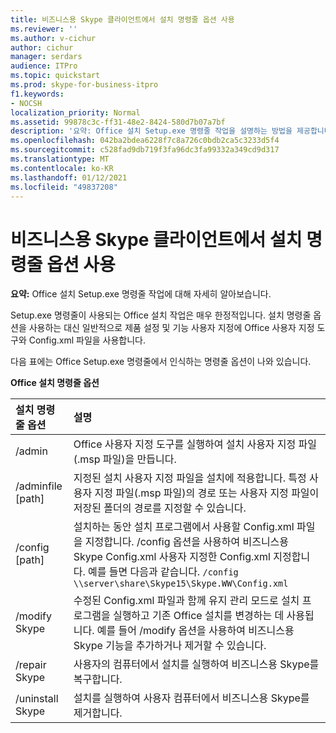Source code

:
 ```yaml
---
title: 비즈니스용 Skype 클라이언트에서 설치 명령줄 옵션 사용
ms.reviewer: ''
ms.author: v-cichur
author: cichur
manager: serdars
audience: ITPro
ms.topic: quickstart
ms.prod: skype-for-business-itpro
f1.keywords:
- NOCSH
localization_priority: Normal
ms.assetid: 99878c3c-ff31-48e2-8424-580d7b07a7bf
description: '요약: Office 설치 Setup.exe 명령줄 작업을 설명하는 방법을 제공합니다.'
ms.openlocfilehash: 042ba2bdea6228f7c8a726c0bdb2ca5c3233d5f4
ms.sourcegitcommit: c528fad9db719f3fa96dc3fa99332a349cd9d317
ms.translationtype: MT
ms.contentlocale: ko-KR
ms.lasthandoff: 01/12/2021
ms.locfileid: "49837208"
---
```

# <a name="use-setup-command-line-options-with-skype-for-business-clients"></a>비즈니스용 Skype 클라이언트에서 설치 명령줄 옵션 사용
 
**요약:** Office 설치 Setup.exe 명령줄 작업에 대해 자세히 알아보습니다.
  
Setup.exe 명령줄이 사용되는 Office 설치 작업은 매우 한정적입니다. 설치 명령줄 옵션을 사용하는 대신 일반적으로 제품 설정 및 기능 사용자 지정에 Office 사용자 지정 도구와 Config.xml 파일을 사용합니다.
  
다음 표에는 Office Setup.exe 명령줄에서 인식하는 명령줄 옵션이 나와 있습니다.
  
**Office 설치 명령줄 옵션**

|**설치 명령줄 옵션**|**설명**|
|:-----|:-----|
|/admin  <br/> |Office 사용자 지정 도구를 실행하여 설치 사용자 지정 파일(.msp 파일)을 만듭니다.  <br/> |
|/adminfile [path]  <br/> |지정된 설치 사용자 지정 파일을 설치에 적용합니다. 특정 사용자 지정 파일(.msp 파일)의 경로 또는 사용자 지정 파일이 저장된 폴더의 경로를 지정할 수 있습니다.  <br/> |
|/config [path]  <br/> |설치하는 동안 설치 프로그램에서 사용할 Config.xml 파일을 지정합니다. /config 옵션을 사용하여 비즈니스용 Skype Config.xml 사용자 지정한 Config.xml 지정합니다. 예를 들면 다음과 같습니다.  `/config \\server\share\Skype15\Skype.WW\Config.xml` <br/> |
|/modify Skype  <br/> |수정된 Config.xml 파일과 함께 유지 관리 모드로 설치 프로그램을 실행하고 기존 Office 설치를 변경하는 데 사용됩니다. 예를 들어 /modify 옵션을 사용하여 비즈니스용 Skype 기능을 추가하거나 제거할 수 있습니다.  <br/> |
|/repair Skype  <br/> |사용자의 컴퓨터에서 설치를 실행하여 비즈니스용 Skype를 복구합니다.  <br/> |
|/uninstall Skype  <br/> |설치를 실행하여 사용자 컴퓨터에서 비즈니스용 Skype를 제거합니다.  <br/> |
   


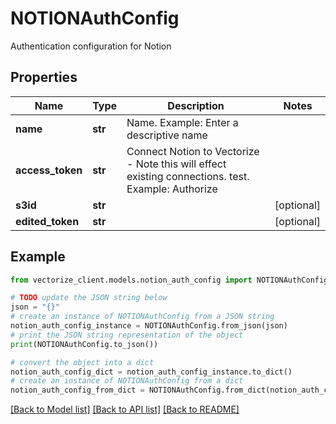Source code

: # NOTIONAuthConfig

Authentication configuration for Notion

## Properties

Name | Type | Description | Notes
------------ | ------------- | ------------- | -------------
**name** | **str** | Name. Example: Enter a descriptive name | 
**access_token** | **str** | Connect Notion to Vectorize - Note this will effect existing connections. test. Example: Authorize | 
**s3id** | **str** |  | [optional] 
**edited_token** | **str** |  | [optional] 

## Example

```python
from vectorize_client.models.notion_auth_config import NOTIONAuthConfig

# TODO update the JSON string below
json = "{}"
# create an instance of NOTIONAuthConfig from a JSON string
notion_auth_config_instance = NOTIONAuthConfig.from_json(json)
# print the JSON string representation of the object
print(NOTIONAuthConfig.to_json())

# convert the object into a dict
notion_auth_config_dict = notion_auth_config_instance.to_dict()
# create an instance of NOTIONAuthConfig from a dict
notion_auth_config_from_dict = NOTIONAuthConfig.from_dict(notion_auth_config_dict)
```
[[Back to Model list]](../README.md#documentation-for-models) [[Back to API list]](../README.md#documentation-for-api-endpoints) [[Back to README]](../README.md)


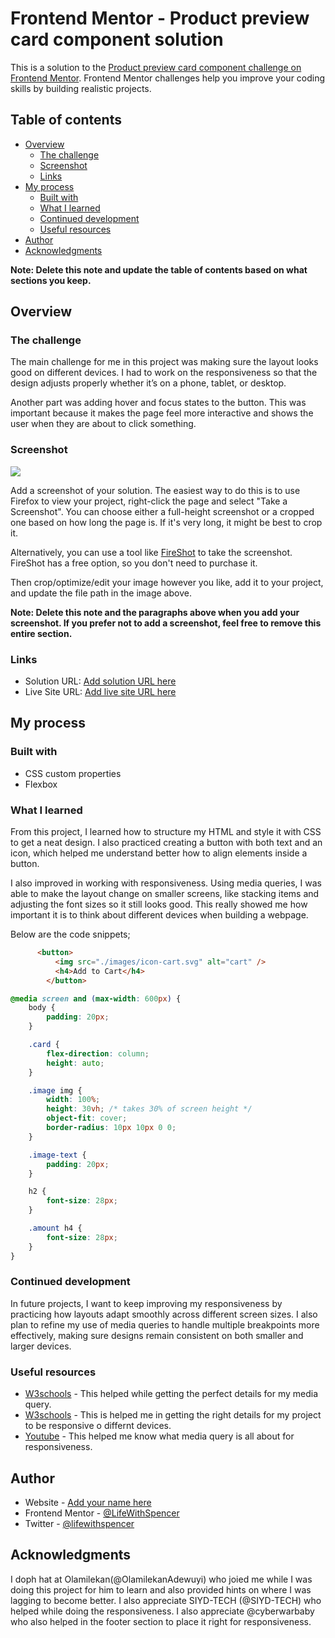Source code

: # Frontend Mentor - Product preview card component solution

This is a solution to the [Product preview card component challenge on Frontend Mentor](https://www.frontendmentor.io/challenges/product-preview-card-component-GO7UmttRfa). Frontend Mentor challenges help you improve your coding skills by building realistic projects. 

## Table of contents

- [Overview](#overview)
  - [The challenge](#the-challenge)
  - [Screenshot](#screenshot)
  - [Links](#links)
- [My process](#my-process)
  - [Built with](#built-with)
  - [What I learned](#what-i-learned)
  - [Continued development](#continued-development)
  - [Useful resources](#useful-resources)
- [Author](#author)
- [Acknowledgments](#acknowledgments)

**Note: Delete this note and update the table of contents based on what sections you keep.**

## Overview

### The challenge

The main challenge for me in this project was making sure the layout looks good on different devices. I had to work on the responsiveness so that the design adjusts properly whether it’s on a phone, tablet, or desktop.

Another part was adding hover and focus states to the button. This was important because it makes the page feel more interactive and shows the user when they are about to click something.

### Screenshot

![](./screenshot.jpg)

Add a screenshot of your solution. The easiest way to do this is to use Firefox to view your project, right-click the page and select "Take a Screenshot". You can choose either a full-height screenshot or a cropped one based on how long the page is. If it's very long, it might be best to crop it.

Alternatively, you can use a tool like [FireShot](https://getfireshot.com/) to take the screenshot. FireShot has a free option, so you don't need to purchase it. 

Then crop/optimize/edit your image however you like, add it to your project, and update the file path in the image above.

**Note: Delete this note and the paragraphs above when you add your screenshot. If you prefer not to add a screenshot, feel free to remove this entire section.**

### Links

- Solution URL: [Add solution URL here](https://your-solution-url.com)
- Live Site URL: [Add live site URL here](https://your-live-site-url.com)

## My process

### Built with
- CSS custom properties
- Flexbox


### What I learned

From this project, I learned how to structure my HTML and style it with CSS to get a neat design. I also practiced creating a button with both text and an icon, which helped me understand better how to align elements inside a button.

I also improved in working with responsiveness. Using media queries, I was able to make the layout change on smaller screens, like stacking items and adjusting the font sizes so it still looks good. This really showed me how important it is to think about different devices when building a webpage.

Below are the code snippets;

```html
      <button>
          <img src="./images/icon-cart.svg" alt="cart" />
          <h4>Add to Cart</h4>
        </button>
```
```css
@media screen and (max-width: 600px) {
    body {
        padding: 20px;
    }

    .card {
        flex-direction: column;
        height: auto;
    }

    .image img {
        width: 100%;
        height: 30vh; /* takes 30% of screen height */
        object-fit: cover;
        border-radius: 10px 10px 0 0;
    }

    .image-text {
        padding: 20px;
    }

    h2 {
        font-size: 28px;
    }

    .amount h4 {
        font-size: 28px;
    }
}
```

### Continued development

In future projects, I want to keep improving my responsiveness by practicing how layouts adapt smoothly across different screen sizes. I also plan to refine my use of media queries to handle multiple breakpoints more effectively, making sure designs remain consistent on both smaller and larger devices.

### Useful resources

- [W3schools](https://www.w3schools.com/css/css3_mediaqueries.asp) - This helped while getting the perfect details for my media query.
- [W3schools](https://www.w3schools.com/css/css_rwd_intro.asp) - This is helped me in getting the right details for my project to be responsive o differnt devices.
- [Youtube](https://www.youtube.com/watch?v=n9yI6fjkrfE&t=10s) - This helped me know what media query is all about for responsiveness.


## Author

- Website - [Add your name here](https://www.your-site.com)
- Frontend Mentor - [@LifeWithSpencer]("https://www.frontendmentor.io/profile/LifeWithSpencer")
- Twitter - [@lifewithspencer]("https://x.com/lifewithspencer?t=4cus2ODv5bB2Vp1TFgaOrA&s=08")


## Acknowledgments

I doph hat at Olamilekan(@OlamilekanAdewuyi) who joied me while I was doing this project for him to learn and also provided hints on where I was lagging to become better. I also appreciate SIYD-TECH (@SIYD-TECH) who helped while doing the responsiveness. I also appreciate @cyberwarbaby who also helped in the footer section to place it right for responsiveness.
§
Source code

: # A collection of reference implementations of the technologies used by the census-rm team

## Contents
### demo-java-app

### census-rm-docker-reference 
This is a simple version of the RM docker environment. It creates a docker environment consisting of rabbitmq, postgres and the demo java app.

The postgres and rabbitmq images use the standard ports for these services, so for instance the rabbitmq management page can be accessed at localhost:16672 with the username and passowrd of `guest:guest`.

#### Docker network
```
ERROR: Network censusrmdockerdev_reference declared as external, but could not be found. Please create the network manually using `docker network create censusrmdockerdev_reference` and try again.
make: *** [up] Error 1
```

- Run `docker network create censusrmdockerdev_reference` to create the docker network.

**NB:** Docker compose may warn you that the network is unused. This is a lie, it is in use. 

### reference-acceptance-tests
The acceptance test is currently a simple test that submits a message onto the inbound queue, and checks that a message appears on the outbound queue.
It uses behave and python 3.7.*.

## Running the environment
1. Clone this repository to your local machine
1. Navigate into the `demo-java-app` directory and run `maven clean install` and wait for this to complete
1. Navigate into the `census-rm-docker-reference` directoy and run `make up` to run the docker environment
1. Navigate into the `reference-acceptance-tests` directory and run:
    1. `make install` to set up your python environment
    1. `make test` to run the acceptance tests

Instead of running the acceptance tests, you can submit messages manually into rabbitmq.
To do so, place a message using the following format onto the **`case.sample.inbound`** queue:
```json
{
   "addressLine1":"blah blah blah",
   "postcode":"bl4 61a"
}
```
§
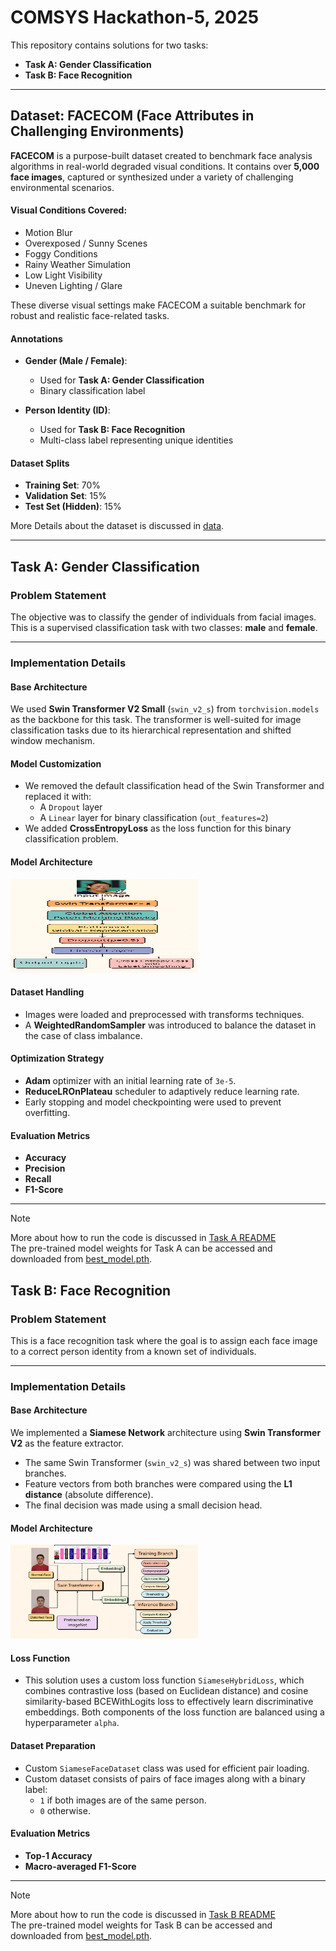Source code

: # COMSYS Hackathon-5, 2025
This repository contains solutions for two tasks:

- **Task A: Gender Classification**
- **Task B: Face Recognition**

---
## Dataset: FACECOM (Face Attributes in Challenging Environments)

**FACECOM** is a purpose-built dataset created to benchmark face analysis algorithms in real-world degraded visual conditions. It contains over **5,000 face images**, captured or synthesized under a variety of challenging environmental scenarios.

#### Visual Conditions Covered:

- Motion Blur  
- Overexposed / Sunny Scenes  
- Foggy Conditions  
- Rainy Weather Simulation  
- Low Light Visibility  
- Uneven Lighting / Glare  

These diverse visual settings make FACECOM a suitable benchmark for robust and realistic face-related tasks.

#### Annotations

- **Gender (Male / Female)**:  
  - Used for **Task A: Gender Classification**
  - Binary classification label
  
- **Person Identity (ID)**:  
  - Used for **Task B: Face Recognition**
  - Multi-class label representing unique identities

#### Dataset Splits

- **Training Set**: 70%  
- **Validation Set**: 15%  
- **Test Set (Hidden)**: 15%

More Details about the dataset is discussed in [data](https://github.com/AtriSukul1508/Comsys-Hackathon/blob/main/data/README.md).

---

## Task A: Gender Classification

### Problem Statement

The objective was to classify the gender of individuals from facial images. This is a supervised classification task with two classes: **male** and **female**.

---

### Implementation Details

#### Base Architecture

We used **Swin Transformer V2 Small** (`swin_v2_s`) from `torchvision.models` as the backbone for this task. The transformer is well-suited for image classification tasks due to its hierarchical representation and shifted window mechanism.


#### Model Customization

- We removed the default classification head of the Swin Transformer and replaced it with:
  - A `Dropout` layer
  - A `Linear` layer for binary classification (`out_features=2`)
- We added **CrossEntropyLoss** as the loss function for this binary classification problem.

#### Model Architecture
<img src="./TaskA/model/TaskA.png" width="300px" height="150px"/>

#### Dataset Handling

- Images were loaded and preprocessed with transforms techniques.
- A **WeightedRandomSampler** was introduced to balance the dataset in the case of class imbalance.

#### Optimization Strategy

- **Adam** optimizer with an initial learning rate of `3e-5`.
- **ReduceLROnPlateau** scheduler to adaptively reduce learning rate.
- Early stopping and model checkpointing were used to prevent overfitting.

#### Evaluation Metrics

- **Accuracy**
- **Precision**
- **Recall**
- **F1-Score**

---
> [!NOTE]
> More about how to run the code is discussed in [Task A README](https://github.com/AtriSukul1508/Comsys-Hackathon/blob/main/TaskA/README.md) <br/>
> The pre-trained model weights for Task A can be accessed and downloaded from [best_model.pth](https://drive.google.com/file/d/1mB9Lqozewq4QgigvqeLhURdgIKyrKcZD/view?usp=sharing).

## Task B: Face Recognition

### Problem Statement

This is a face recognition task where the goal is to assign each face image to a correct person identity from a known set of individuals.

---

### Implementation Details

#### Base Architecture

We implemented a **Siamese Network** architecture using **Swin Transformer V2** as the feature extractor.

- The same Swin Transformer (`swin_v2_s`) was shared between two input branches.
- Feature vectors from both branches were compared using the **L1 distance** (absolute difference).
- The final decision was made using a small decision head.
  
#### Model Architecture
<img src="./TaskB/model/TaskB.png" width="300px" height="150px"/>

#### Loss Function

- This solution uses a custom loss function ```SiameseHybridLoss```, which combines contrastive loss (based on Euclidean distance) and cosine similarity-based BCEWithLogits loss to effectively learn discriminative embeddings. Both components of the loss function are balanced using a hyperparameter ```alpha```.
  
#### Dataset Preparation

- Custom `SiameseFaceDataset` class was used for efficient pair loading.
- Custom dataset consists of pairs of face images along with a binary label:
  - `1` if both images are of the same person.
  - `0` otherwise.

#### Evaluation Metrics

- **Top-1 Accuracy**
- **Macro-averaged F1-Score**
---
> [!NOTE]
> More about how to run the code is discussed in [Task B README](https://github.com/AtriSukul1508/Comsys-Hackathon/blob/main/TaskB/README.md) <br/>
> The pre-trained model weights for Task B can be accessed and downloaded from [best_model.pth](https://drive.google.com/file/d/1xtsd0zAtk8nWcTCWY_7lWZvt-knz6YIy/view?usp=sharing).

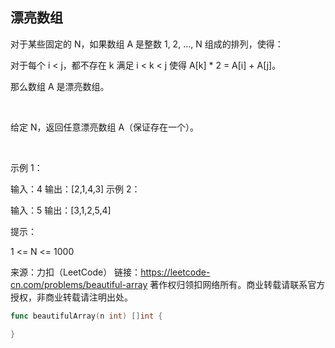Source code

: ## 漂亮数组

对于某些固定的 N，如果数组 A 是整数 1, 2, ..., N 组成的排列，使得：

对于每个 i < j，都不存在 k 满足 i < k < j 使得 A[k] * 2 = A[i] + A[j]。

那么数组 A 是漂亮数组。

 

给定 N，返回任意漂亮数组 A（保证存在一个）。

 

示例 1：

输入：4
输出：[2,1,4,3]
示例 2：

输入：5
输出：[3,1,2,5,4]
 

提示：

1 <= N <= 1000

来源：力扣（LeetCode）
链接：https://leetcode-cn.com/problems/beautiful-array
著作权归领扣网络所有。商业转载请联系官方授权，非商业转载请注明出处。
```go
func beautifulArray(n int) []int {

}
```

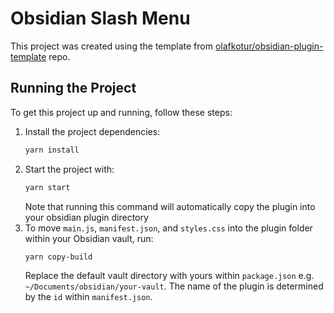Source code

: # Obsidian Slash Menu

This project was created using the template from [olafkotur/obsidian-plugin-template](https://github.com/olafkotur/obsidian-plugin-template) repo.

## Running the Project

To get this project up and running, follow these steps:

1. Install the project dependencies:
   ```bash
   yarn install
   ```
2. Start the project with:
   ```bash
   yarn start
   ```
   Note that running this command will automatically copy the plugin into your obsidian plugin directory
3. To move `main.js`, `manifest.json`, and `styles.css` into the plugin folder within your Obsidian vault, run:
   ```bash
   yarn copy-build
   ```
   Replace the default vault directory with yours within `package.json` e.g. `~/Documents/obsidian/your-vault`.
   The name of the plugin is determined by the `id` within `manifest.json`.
§
DESCRIPTION OF THE TASK: Please copy every line in the entries where "inbound" appears.

PROBLEM SOLUTION:
The acceptance test is currently a simple test that submits a message onto the inbound queue, and checks that a message appears on the outbound queue.
To do so, place a message using the following format onto the **`case.sample.inbound`** queue:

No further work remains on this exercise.